帝都シュルナウの東にある旧市街アルトスタット、そのほぼ中心にあるのが、現在アスランの住んでいるジグマリンゲン邸である。


 神聖バハムート北方において王者とも呼ばれるジグマリンゲン一族。その宗家の次男がアスランであることは、意外に知らない者も多い。シュルナウでは、貴族でも、アスランが長男で次期当主だと思い込み、いい意味でも悪い意味でも接触を持ちたがるのだ。

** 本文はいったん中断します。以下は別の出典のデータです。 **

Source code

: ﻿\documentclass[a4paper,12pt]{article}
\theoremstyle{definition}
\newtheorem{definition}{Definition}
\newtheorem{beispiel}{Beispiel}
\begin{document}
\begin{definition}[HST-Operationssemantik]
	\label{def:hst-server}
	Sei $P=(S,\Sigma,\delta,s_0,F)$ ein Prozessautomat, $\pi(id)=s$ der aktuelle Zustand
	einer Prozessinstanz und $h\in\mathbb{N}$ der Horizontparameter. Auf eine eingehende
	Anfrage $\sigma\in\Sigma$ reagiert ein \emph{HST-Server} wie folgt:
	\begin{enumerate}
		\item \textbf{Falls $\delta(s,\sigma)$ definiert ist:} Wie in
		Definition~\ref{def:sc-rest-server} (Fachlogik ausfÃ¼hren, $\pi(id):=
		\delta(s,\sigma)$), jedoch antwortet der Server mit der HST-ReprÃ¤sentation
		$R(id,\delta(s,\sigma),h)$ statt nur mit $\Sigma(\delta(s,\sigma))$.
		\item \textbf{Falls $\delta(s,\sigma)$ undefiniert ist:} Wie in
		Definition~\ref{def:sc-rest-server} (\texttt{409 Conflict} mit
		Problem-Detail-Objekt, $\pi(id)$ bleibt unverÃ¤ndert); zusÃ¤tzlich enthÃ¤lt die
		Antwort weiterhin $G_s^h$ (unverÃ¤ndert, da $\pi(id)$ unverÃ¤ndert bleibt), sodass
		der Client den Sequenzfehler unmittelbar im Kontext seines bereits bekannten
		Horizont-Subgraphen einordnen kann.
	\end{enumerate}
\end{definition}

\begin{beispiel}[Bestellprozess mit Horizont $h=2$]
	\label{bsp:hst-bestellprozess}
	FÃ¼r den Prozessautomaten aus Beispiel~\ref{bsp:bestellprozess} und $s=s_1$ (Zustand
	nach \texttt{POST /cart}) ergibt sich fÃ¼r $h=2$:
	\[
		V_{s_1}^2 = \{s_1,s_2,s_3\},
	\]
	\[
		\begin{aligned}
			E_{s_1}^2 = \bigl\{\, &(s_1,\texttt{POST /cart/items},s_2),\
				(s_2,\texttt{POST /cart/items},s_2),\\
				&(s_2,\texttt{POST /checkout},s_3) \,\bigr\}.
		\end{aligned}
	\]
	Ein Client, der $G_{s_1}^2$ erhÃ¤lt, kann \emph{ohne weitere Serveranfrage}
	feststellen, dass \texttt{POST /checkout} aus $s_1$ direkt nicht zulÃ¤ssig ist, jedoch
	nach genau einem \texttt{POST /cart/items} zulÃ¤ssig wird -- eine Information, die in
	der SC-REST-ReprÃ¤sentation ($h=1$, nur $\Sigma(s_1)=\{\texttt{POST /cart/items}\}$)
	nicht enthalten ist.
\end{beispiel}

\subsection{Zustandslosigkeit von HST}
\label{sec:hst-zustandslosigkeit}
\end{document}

 アスランの方は、相手が完全に勘違いしていた場合は訂正するようにしている。

 ジグマリンゲンの宗家の長男として生まれ、嫡子となったのは、彼の兄レナートスである。


 ジグマリンゲン邸は、シュルナウでは珍しい黒煉瓦作りの巨大な館で、外装にも北方の軍神の紋章を彫り上げた壮麗な美観を誇っている。

 敷地は旧市街アルトスタットの中でも一、二を争う広さで、中心となる屋敷の他にいくつかの家屋が連なっている。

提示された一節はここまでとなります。